### WORK ORDER:
Nothing in the data may change. Copy all of it exactly.

----------

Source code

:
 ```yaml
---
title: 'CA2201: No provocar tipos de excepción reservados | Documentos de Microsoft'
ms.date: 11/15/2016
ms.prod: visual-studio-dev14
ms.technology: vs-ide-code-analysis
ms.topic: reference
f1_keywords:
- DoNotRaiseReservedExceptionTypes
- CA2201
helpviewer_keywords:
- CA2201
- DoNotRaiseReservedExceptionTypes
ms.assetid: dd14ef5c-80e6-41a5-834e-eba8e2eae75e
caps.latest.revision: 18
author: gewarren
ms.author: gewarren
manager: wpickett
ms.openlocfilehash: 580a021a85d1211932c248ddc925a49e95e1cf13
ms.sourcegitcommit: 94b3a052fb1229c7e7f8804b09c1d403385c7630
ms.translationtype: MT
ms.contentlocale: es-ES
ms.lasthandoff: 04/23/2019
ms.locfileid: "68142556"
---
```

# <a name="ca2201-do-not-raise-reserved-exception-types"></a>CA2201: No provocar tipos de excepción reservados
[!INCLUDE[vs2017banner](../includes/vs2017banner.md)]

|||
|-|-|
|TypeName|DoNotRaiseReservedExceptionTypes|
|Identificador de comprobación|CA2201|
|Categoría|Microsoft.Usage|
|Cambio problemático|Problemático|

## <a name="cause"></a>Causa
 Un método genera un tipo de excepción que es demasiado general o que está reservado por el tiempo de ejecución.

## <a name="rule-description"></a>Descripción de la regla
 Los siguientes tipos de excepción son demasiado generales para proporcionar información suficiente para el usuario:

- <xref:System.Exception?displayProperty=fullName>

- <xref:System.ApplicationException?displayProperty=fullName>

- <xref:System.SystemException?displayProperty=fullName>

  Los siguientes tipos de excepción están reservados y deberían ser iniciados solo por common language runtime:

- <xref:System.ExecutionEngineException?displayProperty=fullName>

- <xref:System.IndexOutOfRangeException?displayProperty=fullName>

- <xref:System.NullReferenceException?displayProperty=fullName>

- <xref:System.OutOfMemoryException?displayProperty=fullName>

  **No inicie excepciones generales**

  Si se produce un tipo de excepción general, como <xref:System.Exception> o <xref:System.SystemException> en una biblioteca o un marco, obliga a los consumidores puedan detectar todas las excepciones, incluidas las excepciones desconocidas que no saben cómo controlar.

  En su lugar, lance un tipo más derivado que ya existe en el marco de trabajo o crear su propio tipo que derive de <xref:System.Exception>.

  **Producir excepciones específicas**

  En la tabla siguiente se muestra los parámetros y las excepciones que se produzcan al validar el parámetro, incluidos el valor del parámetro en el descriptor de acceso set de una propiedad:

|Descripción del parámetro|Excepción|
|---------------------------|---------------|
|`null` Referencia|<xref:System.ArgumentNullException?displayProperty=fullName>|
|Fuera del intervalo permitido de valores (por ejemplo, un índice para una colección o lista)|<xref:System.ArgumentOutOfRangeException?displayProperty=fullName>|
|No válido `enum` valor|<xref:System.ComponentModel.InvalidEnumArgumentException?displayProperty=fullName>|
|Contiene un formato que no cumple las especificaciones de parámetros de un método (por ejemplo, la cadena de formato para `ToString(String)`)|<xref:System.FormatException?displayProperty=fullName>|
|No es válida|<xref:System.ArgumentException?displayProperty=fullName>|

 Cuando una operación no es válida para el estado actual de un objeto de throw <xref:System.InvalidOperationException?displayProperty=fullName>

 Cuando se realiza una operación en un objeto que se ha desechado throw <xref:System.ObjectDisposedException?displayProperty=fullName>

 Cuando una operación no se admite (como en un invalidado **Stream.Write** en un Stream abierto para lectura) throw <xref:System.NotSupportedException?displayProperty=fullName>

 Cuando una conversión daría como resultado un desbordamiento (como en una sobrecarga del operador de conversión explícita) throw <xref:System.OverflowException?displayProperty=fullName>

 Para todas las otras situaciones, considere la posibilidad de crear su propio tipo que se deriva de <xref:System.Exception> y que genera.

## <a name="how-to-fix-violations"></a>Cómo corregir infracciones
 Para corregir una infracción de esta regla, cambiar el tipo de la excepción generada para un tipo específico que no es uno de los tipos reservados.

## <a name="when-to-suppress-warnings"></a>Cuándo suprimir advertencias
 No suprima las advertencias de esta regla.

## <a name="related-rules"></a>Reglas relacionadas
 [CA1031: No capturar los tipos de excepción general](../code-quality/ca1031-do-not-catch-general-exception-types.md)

----------

### YOUR RESPONSE:
Source code

:
 ```yaml
---
title: 'CA2201: No provocar tipos de excepción reservados | Documentos de Microsoft'
ms.date: 11/15/2016
ms.prod: visual-studio-dev14
ms.technology: vs-ide-code-analysis
ms.topic: reference
f1_keywords:
- DoNotRaiseReservedExceptionTypes
- CA2201
helpviewer_keywords:
- CA2201
- DoNotRaiseReservedExceptionTypes
ms.assetid: dd14ef5c-80e6-41a5-834e-eba8e2eae75e
caps.latest.revision: 18
author: gewarren
ms.author: gewarren
manager: wpickett
ms.openlocfilehash: 580a021a85d1211932c248ddc925a49e95e1cf13
ms.sourcegitcommit: 94b3a052fb1229c7e7f8804b09c1d403385c7630
ms.translationtype: MT
ms.contentlocale: es-ES
ms.lasthandoff: 04/23/2019
ms.locfileid: "68142556"
---
```

# <a name="ca2201-do-not-raise-reserved-exception-types"></a>CA2201: No provocar tipos de excepción reservados
[!INCLUDE[vs2017banner](../includes/vs2017banner.md)]

|||
|-|-|
|TypeName|DoNotRaiseReservedExceptionTypes|
|Identificador de comprobación|CA2201|
|Categoría|Microsoft.Usage|
|Cambio problemático|Problemático|

## <a name="cause"></a>Causa
 Un método genera un tipo de excepción que es demasiado general o que está reservado por el tiempo de ejecución.

## <a name="rule-description"></a>Descripción de la regla
 Los siguientes tipos de excepción son demasiado generales para proporcionar información suficiente para el usuario:

- <xref:System.Exception?displayProperty=fullName>

- <xref:System.ApplicationException?displayProperty=fullName>

- <xref:System.SystemException?displayProperty=fullName>

  Los siguientes tipos de excepción están reservados y deberían ser iniciados solo por common language runtime:

- <xref:System.ExecutionEngineException?displayProperty=fullName>

- <xref:System.IndexOutOfRangeException?displayProperty=fullName>

- <xref:System.NullReferenceException?displayProperty=fullName>

- <xref:System.OutOfMemoryException?displayProperty=fullName>

  **No inicie excepciones generales**

  Si se produce un tipo de excepción general, como <xref:System.Exception> o <xref:System.SystemException> en una biblioteca o un marco, obliga a los consumidores puedan detectar todas las excepciones, incluidas las excepciones desconocidas que no saben cómo controlar.

  En su lugar, lance un tipo más derivado que ya existe en el marco de trabajo o crear su propio tipo que derive de <xref:System.Exception>.

  **Producir excepciones específicas**

  En la tabla siguiente se muestra los parámetros y las excepciones que se produzcan al validar el parámetro, incluidos el valor del parámetro en el descriptor de acceso set de una propiedad:

|Descripción del parámetro|Excepción|
|---------------------------|---------------|
|`null` Referencia|<xref:System.ArgumentNullException?displayProperty=fullName>|
|Fuera del intervalo permitido de valores (por ejemplo, un índice para una colección o lista)|<xref:System.ArgumentOutOfRangeException?displayProperty=fullName>|
|No válido `enum` valor|<xref:System.ComponentModel.InvalidEnumArgumentException?displayProperty=fullName>|
|Contiene un formato que no cumple las especificaciones de parámetros de un método (por ejemplo, la cadena de formato para `ToString(String)`)|<xref:System.FormatException?displayProperty=fullName>|
|No es válida|<xref:System.ArgumentException?displayProperty=fullName>|

 Cuando una operación no es válida para el estado actual de un objeto de throw <xref:System.InvalidOperationException?displayProperty=fullName>

 Cuando se realiza una operación en un objeto que se ha desechado throw <xref:System.ObjectDisposedException?displayProperty=fullName>

 Cuando una operación no se admite (como en un invalidado **Stream.Write** en un Stream abierto para lectura) throw <xref:System.NotSupportedException?displayProperty=fullName>

 Cuando una conversión daría como resultado un desbordamiento (como en una sobrecarga del operador de conversión explícita) throw <xref:System.OverflowException?displayProperty=fullName>

 Para todas las otras situaciones, considere la posibilidad de crear su propio tipo que se deriva de <xref:System.Exception> y que genera.

## <a name="how-to-fix-violations"></a>Cómo corregir infracciones
 Para corregir una infracción de esta regla, cambiar el tipo de la excepción generada para un tipo específico que no es uno de los tipos reservados.

## <a name="when-to-suppress-warnings"></a>Cuándo suprimir advertencias
 No suprima las advertencias de esta regla.

## <a name="related-rules"></a>Reglas relacionadas
 [CA1031: No capturar los tipos de excepción general](../code-quality/ca1031-do-not-catch-general-exception-types.md)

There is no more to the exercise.